Truck attacks – five torched on N4 in Waterval Boven, follows similar attack on N3

Truck attacks – five torched on N4 in Waterval Boven, follows similar attack on N3
Six trucks were set alight on Van Reenen's Pass in KwaZulu-Natal. (Photo: Twitter / @Abramjee)

The winter truck-burning season has ignited on key South African highways, with incidents at Van Reenen’s Pass on the N3 in KwaZulu-Natal and on the N4 at Waterval Boven in Mpumalanga. Police say it is too early to say whether the incidents are linked, but two years after the July 2021 riots, this kind of criminality is ominous.

Mpumalanga police say the N4 was closed for a few hours on Monday at Waterval Boven after five trucks were forced off the road and set alight late on Sunday night. The incident comes in the wake of a similar attack in the early hours of Sunday at Van Reenen’s Pass, during which the N3, a key artery of the South African economy, also closed for several hours.

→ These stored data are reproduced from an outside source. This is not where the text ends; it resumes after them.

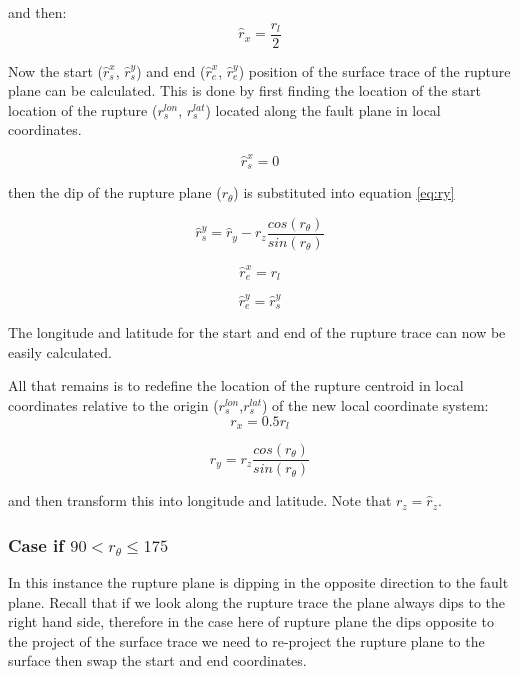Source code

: and then:
\begin{equation}
\hat{r}_x = \frac{r_l}{2}
\end{equation}

Now the start ($\hat{r}_s^{x}$, $\hat{r}_s^{y}$) and end ($\hat{r}_e^{x}$, $\hat{r}_e^{y}$) position of the surface trace of the rupture plane can be calculated. This is done by first 
finding the location of the start location of the rupture ($r_s^{lon}$, $r_s^{lat}$) located along the fault 
plane in local coordinates. 

\begin{equation}\label{eq:rsx}
\hat{r}_s^{x} = 0
\end{equation}

then the dip of the rupture plane ($r_\theta$) is substituted into equation \ref{eq:ry}

\begin{equation}
\hat{r}_s^{y} = \hat{r}_y - r_z  \frac{cos(r_\theta)}{sin(r_\theta)}
\end{equation}

\begin{equation}\label{eq:rex}
\hat{r}_e^{x} = r_l
\end{equation}

\begin{equation}\label{eq:rey}
\hat{r}_e^{y} = \hat{r}_s^{y}
\end{equation}

The longitude and latitude for the start and end of the rupture trace can now be easily calculated.


All that remains is to redefine the location of the rupture centroid in local coordinates relative to the origin 
($r_s^{lon}$,$ r_s^{lat}$) of the new local coordinate system:
\begin{equation}\label{eq:rx}
r_x = 0.5 r_l
\end{equation}

\begin{equation} \label{eq:ry2}
r_y = r_z  \frac{cos(r_\theta)}{sin(r_\theta)}
\end{equation}

and then transform this into longitude and latitude. Note that $r_z = \hat{r}_z$.

\subsubsection{Case if $90 <  r_\theta \leq 175$} \label{sec:90t180}

In this instance the rupture plane is dipping in the opposite direction to the fault plane. Recall that if we look along 
the rupture trace the plane always dips to the right hand side, therefore in the case here of rupture plane the dips 
opposite to the project of the surface trace we need to re-project the rupture plane to the surface then swap the 
start and end coordinates.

“We are not sure whether they are related or not for now. We are not sure if it was just pure criminality or if it was related to the attack in KZN,” Mpumalanga police spokesperson Brigadier Selvy Mohlala told Daily Maverick

Investigations are ongoing and Mohlala said officers remained on the scene at Waterval Boven, where a visible police presence is no doubt welcome.

Mohlala said the trucks targeted in the Mpumalanga attack had various cargoes, including citrus and coal. They had been travelling in the west-bound lanes towards Gauteng. 

On the N3, the south-bound lanes were initially opened on Sunday in a manner that allowed traffic to flow in both directions.  

Read more in Daily Maverick: KZN’s deadly, truck-heavy highways need relief from a functioning rail network

This kind of criminality is always worrying. Disruptions on two highways that are critical to the movement of goods and commodities underline the consequences to the South African economy of crime, which is estimated to be as much as R1-trillion a year.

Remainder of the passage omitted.